The writers’ and actors’ strikes (waged by the WGA and SAG/AFRTA unions) exposed the reality of life in the arts: contrary to the glamour associated with Hollywood, plunging royalties and smaller writing rooms mean the majority of writers, crew members, and actors struggle to survive in an industry worth billions. Of course, Canadian talent was already aware. In April, Canadian actors (ACTRA) marked a year of being locked out of several ad agencies whose brands refused to pay minimum union rates, while TVO (Ontario’s public broadcaster) began their first-ever strike to fight for liveable wages, good jobs, and better public services. Striking is a valuable reclamation of control that financially hurts the ones hoarding the purse strings. It’s a blessed GFY to billionaires.

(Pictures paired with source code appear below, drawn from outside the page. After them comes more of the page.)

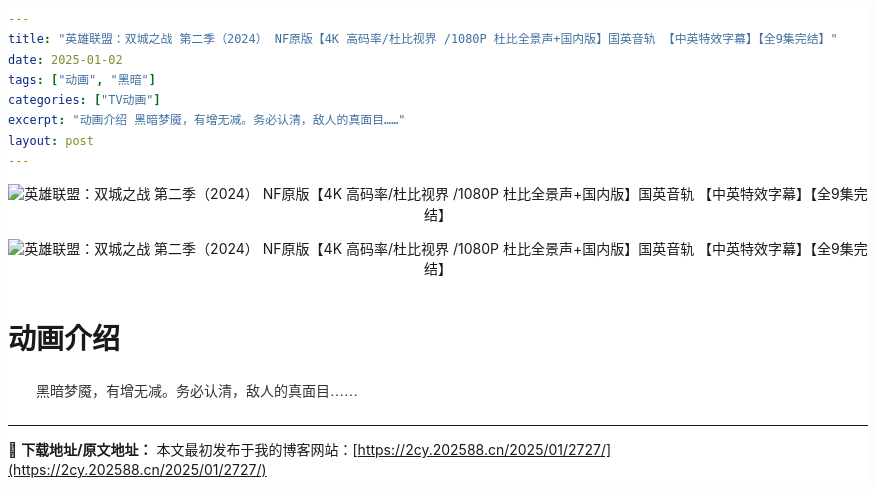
 ```yaml
---
title: "英雄联盟：双城之战 第二季（2024） NF原版【4K 高码率/杜比视界 /1080P 杜比全景声+国内版】国英音轨 【中英特效字幕】【全9集完结】"
date: 2025-01-02
tags: ["动画", "黑暗"]
categories: ["TV动画"]
excerpt: "动画介绍 黑暗梦魇，有增无减。务必认清，敌人的真面目……"
layout: post
---
```


<div>
<div></div>
<div>
<p style="text-align: center;"><img style="display: block; margin-left: auto; margin-right: auto; width: 100%; height: auto;" src="https://2cy.202588.cn//wp-content/uploads/2025/01/20250102_67765656de1c5.webp" alt="英雄联盟：双城之战 第二季（2024） NF原版【4K 高码率/杜比视界 /1080P 杜比全景声+国内版】国英音轨 【中英特效字幕】【全9集完结】" /></p>
<p style="text-align: center;"><img style="display: block; margin-left: auto; margin-right: auto; width: 100%; height: auto;" src="https://www.2cyshare.com/post/1" alt="英雄联盟：双城之战 第二季（2024） NF原版【4K 高码率/杜比视界 /1080P 杜比全景声+国内版】国英音轨 【中英特效字幕】【全9集完结】" /></p>

<h1 style="white-space: normal; text-align: left;">动画介绍</h1>
<div style="white-space: normal; overflow-wrap: break-word; color: #333333; margin-bottom: 15px; text-indent: 2em; line-height: 24px; zoom: 1; font-family: 'Helvetica Neue', Helvetica, Arial, 'PingFang SC', 'Hiragino Sans GB', 'Microsoft YaHei', 'WenQuanYi Micro Hei', sans-serif; background-color: #ffffff; text-align: left;" data-pid="5">
<div style="overflow-wrap: break-word; margin-bottom: 15px; text-indent: 2em; line-height: 24px; zoom: 1; text-align: left;" data-pid="4">
<div style="overflow-wrap: break-word; margin-bottom: 15px; text-indent: 2em; line-height: 24px; zoom: 1; text-align: left;" data-pid="12">
<div style="overflow-wrap: break-word; margin-bottom: 15px; text-indent: 2em; line-height: 24px; zoom: 1; text-align: left;" data-pid="3">
<div style="overflow-wrap: break-word; color: #333333; margin-bottom: 15px; text-indent: 28px; line-height: 24px; zoom: 1; font-family: 'Helvetica Neue', Helvetica, Arial, 'PingFang SC', 'Hiragino Sans GB', 'Microsoft YaHei', 'WenQuanYi Micro Hei', sans-serif; white-space: normal; background-color: #ffffff; text-align: left;" data-pid="1">黑暗梦魇，有增无减。务必认清，敌人的真面目……</div>
</div>
</div>
</div>
</div>
<h3 style="white-space: normal; text-align: left;"></h3>
</div>
</div>

---
📖 **下载地址/原文地址：** 本文最初发布于我的博客网站：[https://2cy.202588.cn/2025/01/2727/](https://2cy.202588.cn/2025/01/2727/)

The climate for this hot strike spring and summer was ripe. But there remained a divide. Where money earned at the detriment of the proletariat brought deserved ire, 2023 still saw us worship at the altar of a certain kind of one percent. Sofia Richie’s wedding (and multiple wedding dresses) drew coverage from beauty, fashion, and culture publications and incited obsession on TikTok. Gwyneth Paltrow, who was found “not at fault” after her now-famous ski crash trial, became iconic (again) after she likened losing half a day of skiing to a relative tragedy. Both women sit comfortably atop a mountain of legacy wealth, arguably permitted their place because of old money—a status that’s been cemented twofold by Richie, whose husband Elliot Grainge also boasts generational wealth.

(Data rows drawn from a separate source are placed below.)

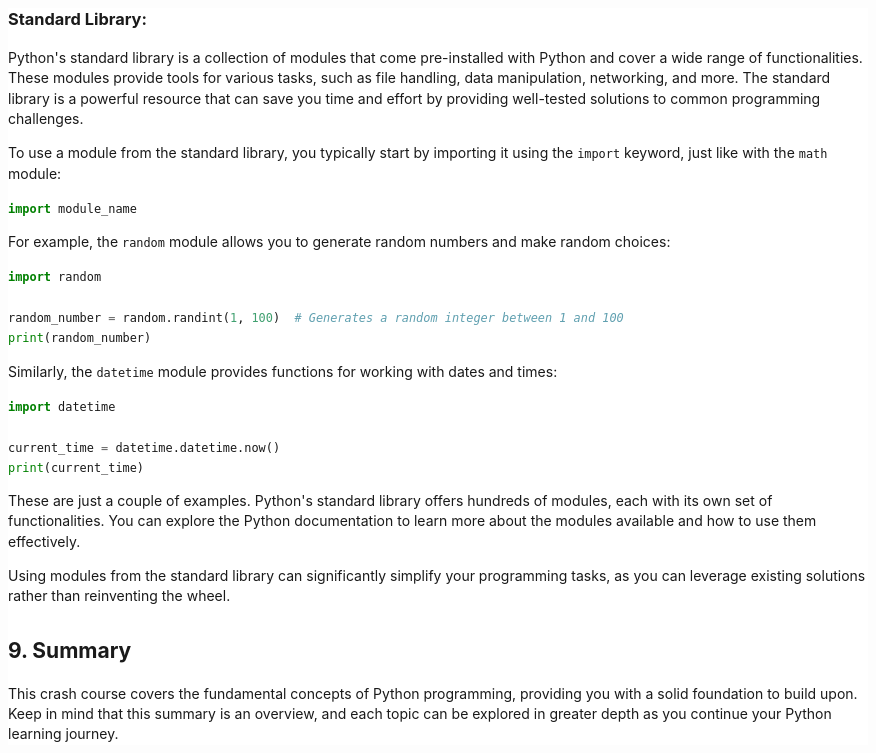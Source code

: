 ### Standard Library:

Python's standard library is a collection of modules that come pre-installed with Python and cover a wide range of functionalities. These modules provide tools for various tasks, such as file handling, data manipulation, networking, and more. The standard library is a powerful resource that can save you time and effort by providing well-tested solutions to common programming challenges.

To use a module from the standard library, you typically start by importing it using the `import` keyword, just like with the `math` module:

```python
import module_name
```

For example, the `random` module allows you to generate random numbers and make random choices:

```python
import random

random_number = random.randint(1, 100)  # Generates a random integer between 1 and 100
print(random_number)
```

Similarly, the `datetime` module provides functions for working with dates and times:

```python
import datetime

current_time = datetime.datetime.now()
print(current_time)
```

These are just a couple of examples. Python's standard library offers hundreds of modules, each with its own set of functionalities. You can explore the Python documentation to learn more about the modules available and how to use them effectively.

Using modules from the standard library can significantly simplify your programming tasks, as you can leverage existing solutions rather than reinventing the wheel.


## **9. Summary**

This crash course covers the fundamental concepts of Python programming, providing you with a solid foundation to build upon. Keep in mind that this summary is an overview, and each topic can be explored in greater depth as you continue your Python learning journey.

The year’s temperamental relationship to wealth signals our own profound discomfort with it. As normal people simply trying to earn a living, we (rightfully) resent the rich and hate the higher-ups who hoard their abundance. Yet at the same time, we aspire to the effortless lifestyle of those who don’t think about money. Let’s face it: to romanticize the grind exposes a desire to work our way up a ladder that was never designed to hold us, and it feels embarrassing to be so obvious about our intentions.
The social division is real, and so are the emotional and mental hurdles that accompany it. We know the orcas are right to sink yachts but we can’t help but betray our infatuation with a certain lifestyle. When we dub Gwyneth iconic or mould our own images after a Richie, we expose our desires to play a role in a specific, unreachable fantasy: one in which we have money, have always had money, and are able to live free from the trauma of normal personhood. We aspire to not having had to strive for financial security or freedom; to transcend the necessity of having to grind. We dream of a day when our peasant hands don’t betray us; when we don’t have to use coupons or collect Optimum points.

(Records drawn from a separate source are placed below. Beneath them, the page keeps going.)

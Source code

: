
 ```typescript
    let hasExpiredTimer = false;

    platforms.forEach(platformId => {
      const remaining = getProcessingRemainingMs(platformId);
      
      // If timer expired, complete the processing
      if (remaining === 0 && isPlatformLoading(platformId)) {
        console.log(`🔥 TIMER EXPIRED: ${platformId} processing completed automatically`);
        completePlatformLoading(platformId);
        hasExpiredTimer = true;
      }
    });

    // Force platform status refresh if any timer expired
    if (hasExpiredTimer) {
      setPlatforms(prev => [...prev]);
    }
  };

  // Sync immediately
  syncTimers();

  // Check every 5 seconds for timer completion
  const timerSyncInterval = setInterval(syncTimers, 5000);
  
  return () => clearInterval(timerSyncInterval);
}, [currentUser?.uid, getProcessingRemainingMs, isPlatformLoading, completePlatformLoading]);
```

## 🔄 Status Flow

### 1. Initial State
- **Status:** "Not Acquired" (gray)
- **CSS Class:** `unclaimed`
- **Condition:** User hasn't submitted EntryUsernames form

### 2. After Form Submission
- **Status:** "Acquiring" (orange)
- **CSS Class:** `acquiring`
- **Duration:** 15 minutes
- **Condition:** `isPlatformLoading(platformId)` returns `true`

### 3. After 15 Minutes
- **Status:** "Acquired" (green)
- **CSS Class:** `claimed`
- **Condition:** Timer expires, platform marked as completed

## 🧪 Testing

Our relationship to wealth will continue evolving, particularly amidst a housing and healthcare crisis. (2023: the year everything just kept getting worse.) Lest we forget that the enthusiasm for wealth gave way to an overt and tangible pushback to the norms that insulate the elite. Sofia's wedding and Gwyneth’s trial took place in the first half of the year. Meanwhile, the second half brought far-reaching strikes, ardent callouts, and a rousing speech by The Nanny. (As well as the arrival of Real Housewives of Salt Lake City star Monica Garcia, who described a co-star as materialistic—to her face, and several times.) In 2023, there was still a "right" way to be rich. Whether that will still be true in 2024 remains to be seen.